Would you restate every entry that follows, word for word, and leave out the pictures?

*** DATA RECORDS ***

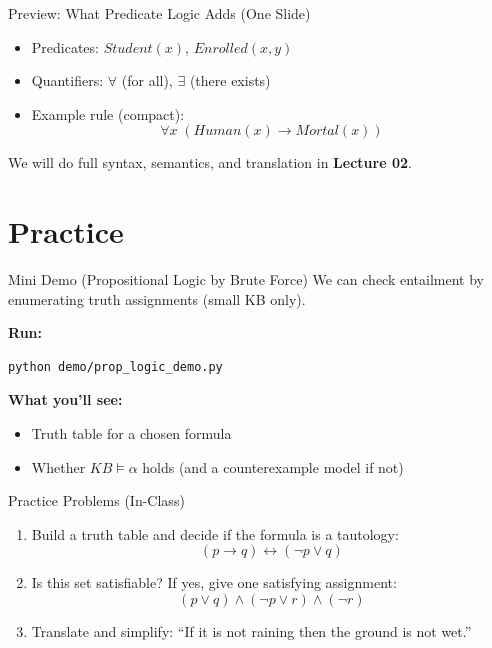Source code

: \documentclass[aspectratio=169]{beamer}
\begin{document}
\begin{frame}{Preview: What Predicate Logic Adds (One Slide)}
  \begin{itemize}[<+->]
    \item Predicates: $Student(x)$, $Enrolled(x,y)$
    \item Quantifiers: $\forall$ (for all), $\exists$ (there exists)
    \item Example rule (compact):
    \[
      \forall x\; (Human(x) \rightarrow Mortal(x))
    \]
  \end{itemize}
  We will do full syntax, semantics, and translation in \textbf{Lecture 02}.
\end{frame}

\section{Practice}
\label{sec:practice}

\begin{frame}[fragile]{Mini Demo (Propositional Logic by Brute Force)}
  We can check entailment by enumerating truth assignments (small KB only).

  \vspace{0.6em}
  \textbf{Run:}
  \begin{lstlisting}
python demo/prop_logic_demo.py
  \end{lstlisting}

  \textbf{What you'll see:}
  \begin{itemize}[<+->]
    \item Truth table for a chosen formula
    \item Whether $KB \models \alpha$ holds (and a counterexample model if not)
  \end{itemize}
\end{frame}

\begin{frame}{Practice Problems (In-Class)}
  \begin{enumerate}[<+->]
    \item Build a truth table and decide if the formula is a tautology:
    \[
      (p \rightarrow q) \leftrightarrow (\lnot p \lor q)
    \]
    \item Is this set satisfiable? If yes, give one satisfying assignment:
    \[
      (p \lor q) \land (\lnot p \lor r) \land (\lnot r)
    \]
    \item Translate and simplify: ``If it is not raining then the ground is not wet.''
  \end{enumerate}
\end{frame}
\end{document}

***

*EXERCISE OUTPUT*.
Source code

: \documentclass[aspectratio=169]{beamer}
\begin{document}
\begin{frame}{Preview: What Predicate Logic Adds (One Slide)}
  \begin{itemize}[<+->]
    \item Predicates: $Student(x)$, $Enrolled(x,y)$
    \item Quantifiers: $\forall$ (for all), $\exists$ (there exists)
    \item Example rule (compact):
    \[
      \forall x\; (Human(x) \rightarrow Mortal(x))
    \]
  \end{itemize}
  We will do full syntax, semantics, and translation in \textbf{Lecture 02}.
\end{frame}

\section{Practice}
\label{sec:practice}

\begin{frame}[fragile]{Mini Demo (Propositional Logic by Brute Force)}
  We can check entailment by enumerating truth assignments (small KB only).

  \vspace{0.6em}
  \textbf{Run:}
  \begin{lstlisting}
python demo/prop_logic_demo.py
  \end{lstlisting}

  \textbf{What you'll see:}
  \begin{itemize}[<+->]
    \item Truth table for a chosen formula
    \item Whether $KB \models \alpha$ holds (and a counterexample model if not)
  \end{itemize}
\end{frame}

\begin{frame}{Practice Problems (In-Class)}
  \begin{enumerate}[<+->]
    \item Build a truth table and decide if the formula is a tautology:
    \[
      (p \rightarrow q) \leftrightarrow (\lnot p \lor q)
    \]
    \item Is this set satisfiable? If yes, give one satisfying assignment:
    \[
      (p \lor q) \land (\lnot p \lor r) \land (\lnot r)
    \]
    \item Translate and simplify: ``If it is not raining then the ground is not wet.''
  \end{enumerate}
\end{frame}
\end{document}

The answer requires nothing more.